BEGIN Material provided

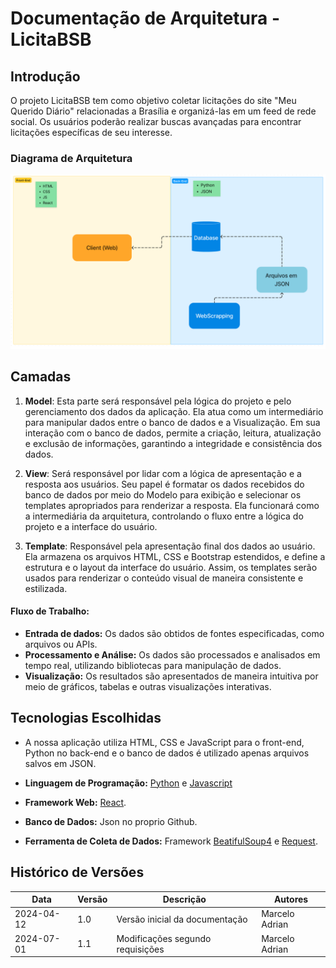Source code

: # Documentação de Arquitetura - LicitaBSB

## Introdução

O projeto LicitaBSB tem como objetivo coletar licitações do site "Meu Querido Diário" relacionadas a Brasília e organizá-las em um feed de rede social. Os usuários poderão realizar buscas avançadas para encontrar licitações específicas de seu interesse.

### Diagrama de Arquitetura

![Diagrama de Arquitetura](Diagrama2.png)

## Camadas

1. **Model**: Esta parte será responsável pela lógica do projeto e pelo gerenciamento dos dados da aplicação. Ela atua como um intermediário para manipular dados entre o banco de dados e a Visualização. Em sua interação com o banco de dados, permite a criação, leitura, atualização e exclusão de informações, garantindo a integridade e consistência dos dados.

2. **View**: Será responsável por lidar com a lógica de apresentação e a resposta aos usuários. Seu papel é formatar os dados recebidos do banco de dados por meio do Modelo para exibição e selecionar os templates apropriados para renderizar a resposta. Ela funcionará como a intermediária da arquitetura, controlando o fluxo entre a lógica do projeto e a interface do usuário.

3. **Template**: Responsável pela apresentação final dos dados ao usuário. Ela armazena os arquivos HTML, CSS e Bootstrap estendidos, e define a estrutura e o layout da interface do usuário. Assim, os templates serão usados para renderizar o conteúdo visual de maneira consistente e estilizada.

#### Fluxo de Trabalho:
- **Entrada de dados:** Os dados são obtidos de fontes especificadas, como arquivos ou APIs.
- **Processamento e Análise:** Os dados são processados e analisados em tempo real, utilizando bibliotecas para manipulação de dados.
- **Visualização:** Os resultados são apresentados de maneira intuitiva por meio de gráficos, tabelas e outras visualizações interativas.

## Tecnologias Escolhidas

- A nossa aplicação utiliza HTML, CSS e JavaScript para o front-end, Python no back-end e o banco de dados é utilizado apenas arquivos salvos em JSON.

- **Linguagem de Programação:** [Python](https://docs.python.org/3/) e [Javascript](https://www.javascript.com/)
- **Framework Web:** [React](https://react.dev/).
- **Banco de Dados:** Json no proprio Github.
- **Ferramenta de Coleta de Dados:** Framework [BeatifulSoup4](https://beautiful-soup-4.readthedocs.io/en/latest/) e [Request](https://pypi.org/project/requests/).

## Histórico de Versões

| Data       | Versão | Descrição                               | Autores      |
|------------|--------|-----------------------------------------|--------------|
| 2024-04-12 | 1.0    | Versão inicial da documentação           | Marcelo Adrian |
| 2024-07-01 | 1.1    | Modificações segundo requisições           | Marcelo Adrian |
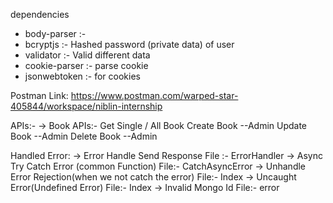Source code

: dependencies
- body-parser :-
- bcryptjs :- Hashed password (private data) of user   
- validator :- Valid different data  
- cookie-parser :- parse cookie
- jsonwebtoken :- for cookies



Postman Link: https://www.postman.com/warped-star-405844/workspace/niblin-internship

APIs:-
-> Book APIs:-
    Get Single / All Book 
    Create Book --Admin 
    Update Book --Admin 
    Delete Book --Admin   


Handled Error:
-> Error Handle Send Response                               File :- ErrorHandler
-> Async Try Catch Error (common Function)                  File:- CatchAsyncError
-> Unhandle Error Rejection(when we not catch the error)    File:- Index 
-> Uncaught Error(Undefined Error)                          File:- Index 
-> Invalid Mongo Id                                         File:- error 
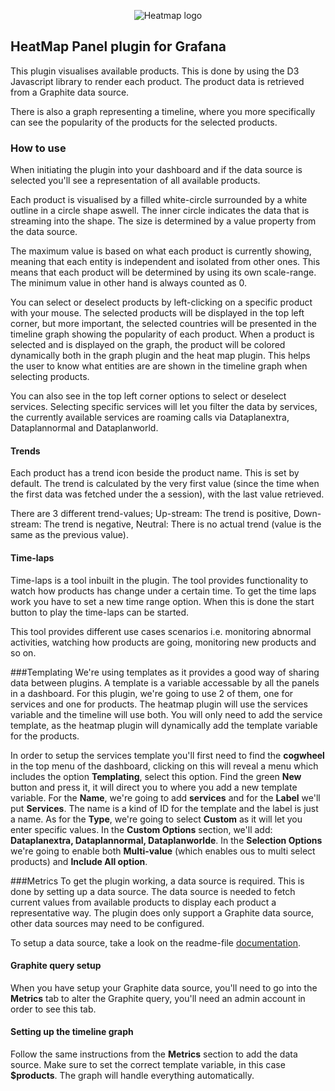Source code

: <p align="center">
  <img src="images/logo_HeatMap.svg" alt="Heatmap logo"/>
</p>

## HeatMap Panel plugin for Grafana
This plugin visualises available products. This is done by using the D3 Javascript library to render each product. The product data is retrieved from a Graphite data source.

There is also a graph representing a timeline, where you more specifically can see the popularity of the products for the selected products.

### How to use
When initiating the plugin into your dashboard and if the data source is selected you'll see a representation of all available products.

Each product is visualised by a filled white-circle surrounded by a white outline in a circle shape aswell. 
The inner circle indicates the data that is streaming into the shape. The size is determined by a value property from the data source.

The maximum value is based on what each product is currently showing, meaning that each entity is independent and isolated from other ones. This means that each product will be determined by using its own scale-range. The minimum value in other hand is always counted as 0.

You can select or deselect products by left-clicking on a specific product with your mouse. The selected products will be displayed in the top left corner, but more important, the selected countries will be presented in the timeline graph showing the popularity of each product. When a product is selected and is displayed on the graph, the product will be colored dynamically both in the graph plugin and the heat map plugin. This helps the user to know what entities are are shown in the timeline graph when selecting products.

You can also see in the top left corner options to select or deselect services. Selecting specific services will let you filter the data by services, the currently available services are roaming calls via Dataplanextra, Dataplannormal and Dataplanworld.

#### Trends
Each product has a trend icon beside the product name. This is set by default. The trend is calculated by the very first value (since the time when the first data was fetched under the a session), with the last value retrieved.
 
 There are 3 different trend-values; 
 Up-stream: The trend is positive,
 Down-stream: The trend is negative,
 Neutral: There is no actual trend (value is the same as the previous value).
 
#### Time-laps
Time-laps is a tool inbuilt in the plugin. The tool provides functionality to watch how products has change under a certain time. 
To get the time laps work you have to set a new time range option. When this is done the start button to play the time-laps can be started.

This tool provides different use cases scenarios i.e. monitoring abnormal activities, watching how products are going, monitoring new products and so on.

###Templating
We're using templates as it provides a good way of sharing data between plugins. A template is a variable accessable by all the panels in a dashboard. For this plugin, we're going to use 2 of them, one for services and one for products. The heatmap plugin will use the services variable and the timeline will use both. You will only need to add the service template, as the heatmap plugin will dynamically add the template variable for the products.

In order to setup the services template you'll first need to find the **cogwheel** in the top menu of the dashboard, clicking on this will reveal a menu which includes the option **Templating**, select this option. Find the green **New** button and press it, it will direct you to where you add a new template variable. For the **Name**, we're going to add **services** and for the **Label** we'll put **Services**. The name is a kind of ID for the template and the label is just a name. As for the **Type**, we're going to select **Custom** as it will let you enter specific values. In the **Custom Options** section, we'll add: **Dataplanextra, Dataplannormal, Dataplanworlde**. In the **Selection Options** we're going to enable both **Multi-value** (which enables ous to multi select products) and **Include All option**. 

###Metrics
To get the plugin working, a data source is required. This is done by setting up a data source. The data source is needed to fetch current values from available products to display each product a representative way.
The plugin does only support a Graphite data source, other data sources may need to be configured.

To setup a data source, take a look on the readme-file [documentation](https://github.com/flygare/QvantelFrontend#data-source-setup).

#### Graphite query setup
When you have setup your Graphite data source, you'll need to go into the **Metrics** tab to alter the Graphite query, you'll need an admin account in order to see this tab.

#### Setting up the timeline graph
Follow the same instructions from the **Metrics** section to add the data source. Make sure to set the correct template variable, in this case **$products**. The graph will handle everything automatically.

END Material provided

• _Work order_: Scan the listing above for the line that has "Each product has", then copy exactly from that line through the line that has "Time-laps is a".

• _Task solution_:
Each product has a trend icon beside the product name. This is set by default. The trend is calculated by the very first value (since the time when the first data was fetched under the a session), with the last value retrieved.
 
 There are 3 different trend-values; 
 Up-stream: The trend is positive,
 Down-stream: The trend is negative,
 Neutral: There is no actual trend (value is the same as the previous value).
 
#### Time-laps
Time-laps is a tool inbuilt in the plugin. The tool provides functionality to watch how products has change under a certain time. 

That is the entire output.